The Summer of My Discontent
By Miryam Ehrlich Williamson
I beg forgiveness of William Shakespeare’s spirit for my blatant misuse of his immortal phrase “the winter of our discontent.” I’m not unique in this misconstruction. Here’s the whole quote. Bear with me here. This won’t take long.
Shakespeare’s “Richard The Third” begins with Richard, who will himself become king one day, celebrating his brother’s having ousted the sitting king (Henry VI) to become Edward IV. Richard exults:
Now is the winter of our discontent
Made glorious summer by this son of York;
And all the clouds that low’r'd upon our house
In the deep bosom of the ocean buried.
The first line of the verse is most often quoted as a complaint, as though “discontent” was followed by a period. It’s not. Richard is saying that the tough times his family has endured (the winter of their discontent) has turned to “glorious summer.”
I love Shakespeare’s use of the English language too much not to issue this apology. But I don’t love Shakespeare enough not to turn his phrase into a complaint of my own. This summer has been, is, and bids fair to be through the autumn solstice and probably beyond, a miserable season. Here’s the worst of it, from my perspective. You can use the comments to add your own details. If you can refute mine, go for it. Make me feel better.
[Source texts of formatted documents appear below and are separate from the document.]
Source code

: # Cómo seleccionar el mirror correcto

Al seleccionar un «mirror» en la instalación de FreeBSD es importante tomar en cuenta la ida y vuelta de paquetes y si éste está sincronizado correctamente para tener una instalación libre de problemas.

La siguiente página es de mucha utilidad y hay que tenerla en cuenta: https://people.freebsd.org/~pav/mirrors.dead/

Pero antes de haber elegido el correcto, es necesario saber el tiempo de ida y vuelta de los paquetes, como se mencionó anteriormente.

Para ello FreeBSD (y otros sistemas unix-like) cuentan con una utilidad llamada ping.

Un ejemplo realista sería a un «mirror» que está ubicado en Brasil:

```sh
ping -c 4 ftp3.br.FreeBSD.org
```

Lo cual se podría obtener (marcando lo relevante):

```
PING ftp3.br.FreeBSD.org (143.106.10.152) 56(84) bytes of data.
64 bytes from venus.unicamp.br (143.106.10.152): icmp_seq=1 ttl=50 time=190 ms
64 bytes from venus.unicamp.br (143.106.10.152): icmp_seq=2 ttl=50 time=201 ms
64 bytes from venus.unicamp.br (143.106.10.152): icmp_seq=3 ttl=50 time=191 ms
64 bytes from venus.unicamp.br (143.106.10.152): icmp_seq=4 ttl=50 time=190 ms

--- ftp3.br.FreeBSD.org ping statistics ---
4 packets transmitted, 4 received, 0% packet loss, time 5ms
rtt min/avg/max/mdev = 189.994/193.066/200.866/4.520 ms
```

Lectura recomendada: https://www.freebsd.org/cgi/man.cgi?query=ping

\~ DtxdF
For starters, take my kitchen garden. Please. Last May I gave you a joyous description of what I’d planted. The rains came that night, washing away or rotting most of the seeds I’d lovingly tucked in beneath a thin layer of gorgeous compost we’d made. It rained almost every day through the end of June. On July Fourth weekend I went to my favorite garden shop and bought cauliflower plants to replace the broccoli that was a lost cause (planted from seed). I bought cabbage, eggplant, and bell peppers, and thought I’d have a decent yield after all.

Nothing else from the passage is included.